# [Activity]
Copy all lines in the data that contain the string "falha".

# [Material for this task]
"""

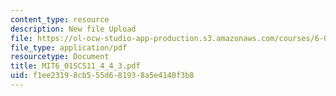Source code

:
 ```yaml
---
content_type: resource
description: New file Upload
file: https://ol-ocw-studio-app-production.s3.amazonaws.com/courses/6-01sc-introduction-to-electrical-engineering-and-computer-science-i-spring-2011/f1ee23198cb555d681938a5e4140f3b8_MIT6_01SCS11_4_4_3.pdf
file_type: application/pdf
resourcetype: Document
title: MIT6_01SCS11_4_4_3.pdf
uid: f1ee2319-8cb5-55d6-8193-8a5e4140f3b8
---
```

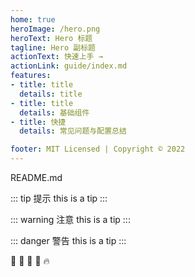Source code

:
 ```yaml
---
home: true
heroImage: /hero.png
heroText: Hero 标题
tagline: Hero 副标题
actionText: 快速上手 →
actionLink: guide/index.md
features:
- title: title
  details: title
- title: title
  details: 基础组件
- title: 快捷
  details: 常见问题与配置总结

footer: MIT Licensed | Copyright © 2022
---
```




README.md

::: tip 提示
this is a tip
:::

::: warning 注意
this is a tip
:::

::: danger 警告
this is a tip
:::

:tada: :100: :bamboo: :gift_heart: :fire:


<!-- 
::: slot footer
MIT Licensed | Copyright © 2018-present [Evan You](https://github.com/yyx990803)
::: -->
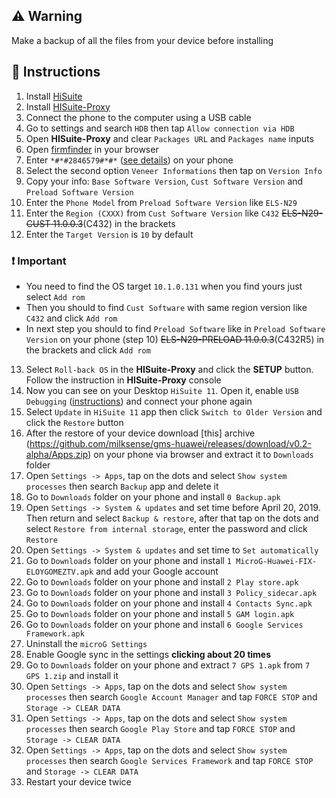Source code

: ## :warning: Warning
Make a backup of all the files from your device before installing
## :rocket: Instructions
1. Install [HiSuite](https://github.com/milksense/gms-huawei/blob/main/HiSuite_11.0.0.510_OVE.exe)
2. Install [HISuite-Proxy](https://github.com/ProfessorJTJ/HISuite-Proxy/releases)
3. Connect the phone to the computer using a USB cable
4. Go to settings and search ```HDB``` then tap ```Allow connection via HDB```
5. Open **HISuite-Proxy** and clear ```Packages URL``` and ```Packages name``` inputs
6. Open [firmfinder](https://firmfinder.ml/) in your browser
7. Enter ```*#*#2846579#*#*``` ([see details](https://itigic.com/all-secret-codes-of-emui-10-for-huawei-mobile/)) on your phone
8. Select the second option ```Veneer Informations``` then tap on ```Version Info```
9. Copy your info: ```Base Software Version```, ```Cust Software Version``` and ```Preload Software Version```
10. Enter the ```Phone Model``` from ```Preload Software Version``` like ```ELS-N29```
11. Enter the ```Region (CXXX)``` from ```Cust Software Version``` like ```C432``` ~~ELS-N29-CUST 11.0.0.3~~(C432) in the brackets
12. Enter the ```Target Version``` is ```10``` by default
### :exclamation: Important
* You need to find the OS target ```10.1.0.131``` when you find yours just select ```Add rom```
* Then you should to find ```Cust Software``` with same region version like ```C432``` and click ```Add rom```
* In next step you should to find ```Preload Software``` like in ```Preload Software Version``` on your phone (step 10) ~~ELS-N29-PRELOAD 11.0.0.3~~(C432R5) in the brackets and click ```Add rom```
13. Select ```Roll-back OS``` in the **HISuite-Proxy** and click the **SETUP** button. Follow the instruction in **HISuite-Proxy** console
14. Now you can see on your Desktop ```HiSuite 11```. Open it, enable ```USB Debugging``` ([instructions](https://developer.huawei.com/consumer/en/doc/quickapp-open-developer-option)) and connect your phone again
15. Select ```Update``` in ```HiSuite 11``` app then click ```Switch to Older Version``` and click the ```Restore``` button
16. After the restore of your device download [this] archive (https://github.com/milksense/gms-huawei/releases/download/v0.2-alpha/Apps.zip) on your phone via browser and extract it to ```Downloads``` folder
17. Open ```Settings -> Apps```, tap on the dots and select ```Show system processes``` then search ```Backup``` app and delete it
18. Go to ```Downloads``` folder on your phone and install ```0 Backup.apk```
19. Open ```Settings -> System & updates``` and set time before April 20, 2019. Then return and select ```Backup & restore```, after that tap on the dots and select ```Restore from internal storage```, enter the password and click ```Restore```
20. Open ```Settings -> System & updates``` and set time to ```Set automatically```
21. Go to ```Downloads``` folder on your phone and install ```1 MicroG-Huawei-FIX-ELOYGOMEZTV.apk``` and add your Google account
22. Go to ```Downloads``` folder on your phone and install ```2 Play store.apk```
23. Go to ```Downloads``` folder on your phone and install ```3 Policy_sidecar.apk```
24. Go to ```Downloads``` folder on your phone and install ```4 Contacts Sync.apk```
25. Go to ```Downloads``` folder on your phone and install ```5 GAM login.apk```
26. Go to ```Downloads``` folder on your phone and install ```6 Google Services Framework.apk```
27. Uninstall the ```microG Settings```
28. Enable Google sync in the settings **clicking about 20 times**
29. Go to ```Downloads``` folder on your phone and extract ```7 GPS 1.apk``` from ```7 GPS 1.zip``` and install it
30. Open ```Settings -> Apps```, tap on the dots and select ```Show system processes``` then search ```Google Account Manager``` and tap ```FORCE STOP``` and ```Storage -> CLEAR DATA```
30. Open ```Settings -> Apps```, tap on the dots and select ```Show system processes``` then search ```Google Play Store``` and tap ```FORCE STOP``` and ```Storage -> CLEAR DATA```
31. Open ```Settings -> Apps```, tap on the dots and select ```Show system processes``` then search ```Google Services Framework``` and tap ```FORCE STOP``` and ```Storage -> CLEAR DATA```
32. Restart your device twice
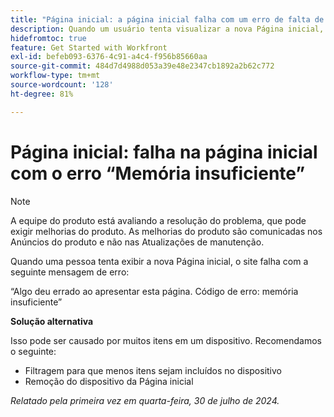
 ```yaml
---
title: "Página inicial: a página inicial falha com um erro de falta de memória"
description: Quando um usuário tenta visualizar a nova Página inicial, o site trava com uma mensagem de erro. Uma solução alternativa está disponível.
hidefromtoc: true
feature: Get Started with Workfront
exl-id: befeb093-6376-4c91-a4c4-f956b85660aa
source-git-commit: 484d7d4988d053a39e48e2347cb1892a2b62c772
workflow-type: tm+mt
source-wordcount: '128'
ht-degree: 81%

---
```


# Página inicial: falha na página inicial com o erro “Memória insuficiente”

>[!NOTE]
>
>A equipe do produto está avaliando a resolução do problema, que pode exigir melhorias do produto. As melhorias do produto são comunicadas nos Anúncios do produto e não nas Atualizações de manutenção.

Quando uma pessoa tenta exibir a nova Página inicial, o site falha com a seguinte mensagem de erro:

“Algo deu errado ao apresentar esta página. Código de erro: memória insuficiente”

**Solução alternativa**

Isso pode ser causado por muitos itens em um dispositivo. Recomendamos o seguinte:

* Filtragem para que menos itens sejam incluídos no dispositivo
* Remoção do dispositivo da Página inicial

_Relatado pela primeira vez em quarta-feira, 30 de julho de 2024._
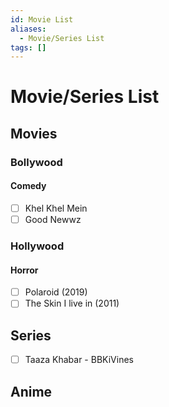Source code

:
 ```yaml
---
id: Movie List
aliases:
  - Movie/Series List
tags: []
---
```


# Movie/Series List

## Movies

### Bollywood

#### Comedy

- [ ] Khel Khel Mein
- [ ] Good Newwz

### Hollywood

#### Horror

- [ ] Polaroid (2019)
- [ ] The Skin I live in (2011)

## Series

- [ ] Taaza Khabar - BBKiVines


## Anime
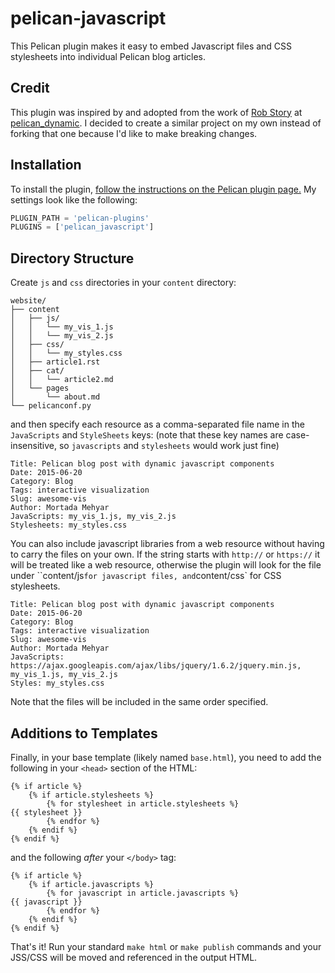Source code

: pelican-javascript
===============

This Pelican plugin makes it easy to embed Javascript files and CSS stylesheets into individual Pelican blog articles.

Credit
------
This plugin was inspired by and adopted from the work of [Rob Story](https://github.com/wrobstory) at [pelican_dynamic](https://github.com/wrobstory/pelican_dynamic). I decided to create a similar project on my own instead of forking that one because I'd like to make breaking changes.

Installation
------------
To install the plugin, [follow the instructions on the Pelican plugin page.](https://github.com/getpelican/pelican-plugins) My settings look like the following:

```python
PLUGIN_PATH = 'pelican-plugins'
PLUGINS = ['pelican_javascript']
```

Directory Structure
-------------------
Create ```js``` and ```css``` directories in your ```content``` directory:
```
website/
├── content
│   ├── js/
│   │   └── my_vis_1.js
│   │   └── my_vis_2.js
│   ├── css/
│   │   └── my_styles.css
│   ├── article1.rst
│   ├── cat/
│   │   └── article2.md
│   └── pages
│       └── about.md
└── pelicanconf.py
```

and then specify each resource as a comma-separated file name in the ```JavaScripts``` and ```StyleSheets``` keys: (note that these key names are case-insensitive, so ```javascripts``` and ```stylesheets``` would work just fine)

```
Title: Pelican blog post with dynamic javascript components
Date: 2015-06-20
Category: Blog
Tags: interactive visualization
Slug: awesome-vis
Author: Mortada Mehyar
JavaScripts: my_vis_1.js, my_vis_2.js
Stylesheets: my_styles.css
```

You can also include javascript libraries from a web resource without having to carry the files on your own. If the string starts with `http://` or `https://` it will be treated like a web resource, otherwise the plugin will look for the file under ``content/js` for javascript files, and `content/css` for CSS stylesheets.

```
Title: Pelican blog post with dynamic javascript components
Date: 2015-06-20
Category: Blog
Tags: interactive visualization
Slug: awesome-vis
Author: Mortada Mehyar
JavaScripts: https://ajax.googleapis.com/ajax/libs/jquery/1.6.2/jquery.min.js, my_vis_1.js, my_vis_2.js
Styles: my_styles.css
```

Note that the files will be included in the same order specified.

Additions to Templates
----------------------
Finally, in your base template (likely named ```base.html```), you need to add the following in your ```<head>``` section of the HTML:
```
{% if article %}
    {% if article.stylesheets %}
        {% for stylesheet in article.stylesheets %}
{{ stylesheet }}
        {% endfor %}
    {% endif %}
{% endif %}
```
and the following *after* your ```</body>``` tag:
```
{% if article %}
    {% if article.javascripts %}
        {% for javascript in article.javascripts %}
{{ javascript }}
        {% endfor %}
    {% endif %}
{% endif %}
```

That's it! Run your standard ```make html``` or ```make publish``` commands and your JSS/CSS will be moved and referenced in the output HTML.
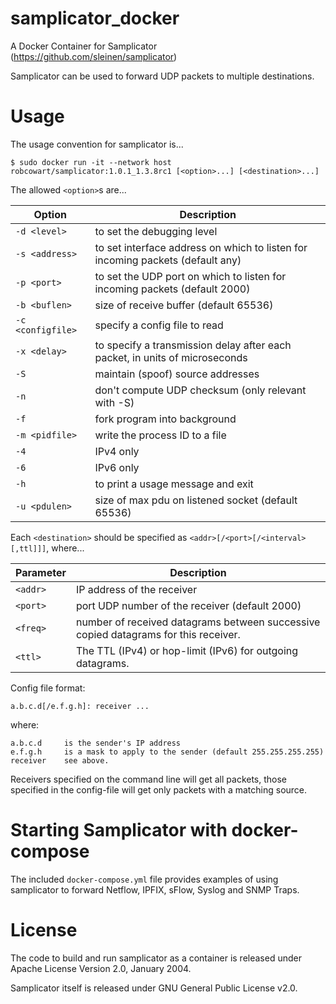 # samplicator_docker
A Docker Container for Samplicator (https://github.com/sleinen/samplicator)

Samplicator can be used to forward UDP packets to multiple destinations.

# Usage
The usage convention for samplicator is...

```
$ sudo docker run -it --network host robcowart/samplicator:1.0.1_1.3.8rc1 [<option>...] [<destination>...]
```

The allowed `<option>`s are...

Option | Description
---|---
`-d <level>` | to set the debugging level
`-s <address>` | to set interface address on which to listen for incoming packets (default any)
`-p <port>`	| to set the UDP port on which to listen for incoming packets (default 2000)
`-b <buflen>` | size of receive buffer (default 65536)
`-c <configfile>` | specify a config file to read
`-x <delay>` | to specify a transmission delay after each packet, in units of	microseconds
`-S` | maintain (spoof) source addresses
`-n` | don't compute UDP checksum (only relevant with -S)
`-f` | fork program into background
`-m <pidfile>` | write the process ID to a file
`-4` | IPv4 only
`-6` | IPv6 only
`-h` | to print a usage message and exit
`-u <pdulen>`	| size of max pdu on listened socket (default 65536)

Each `<destination>` should be specified as `<addr>[/<port>[/<interval>[,ttl]]]`, where...

Parameter | Description
---|---
`<addr>` | IP address of the receiver
`<port>` | port UDP number of the receiver (default 2000)
`<freq>` | number of received datagrams between successive copied datagrams for this receiver.
`<ttl>` | The TTL (IPv4) or hop-limit (IPv6) for outgoing datagrams.

Config file format:

    a.b.c.d[/e.f.g.h]: receiver ...

where:

	a.b.c.d     is the sender's IP address
    e.f.g.h     is a mask to apply to the sender (default 255.255.255.255)
    receiver    see above.

Receivers specified on the command line will get all packets, those
specified in the config-file will get only packets with a matching
source.

# Starting Samplicator with docker-compose
The included `docker-compose.yml` file provides examples of using samplicator to forward Netflow, IPFIX, sFlow, Syslog and SNMP Traps.

# License
The code to build and run samplicator as a container is released under Apache License Version 2.0, January 2004.

Samplicator itself is released under GNU General Public License v2.0.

"""

# [Exercise solution]
title: "Página inicial: a página inicial falha com um erro de falta de memória"
# Página inicial: falha na página inicial com o erro “Memória insuficiente”
Quando uma pessoa tenta exibir a nova Página inicial, o site falha com a seguinte mensagem de erro:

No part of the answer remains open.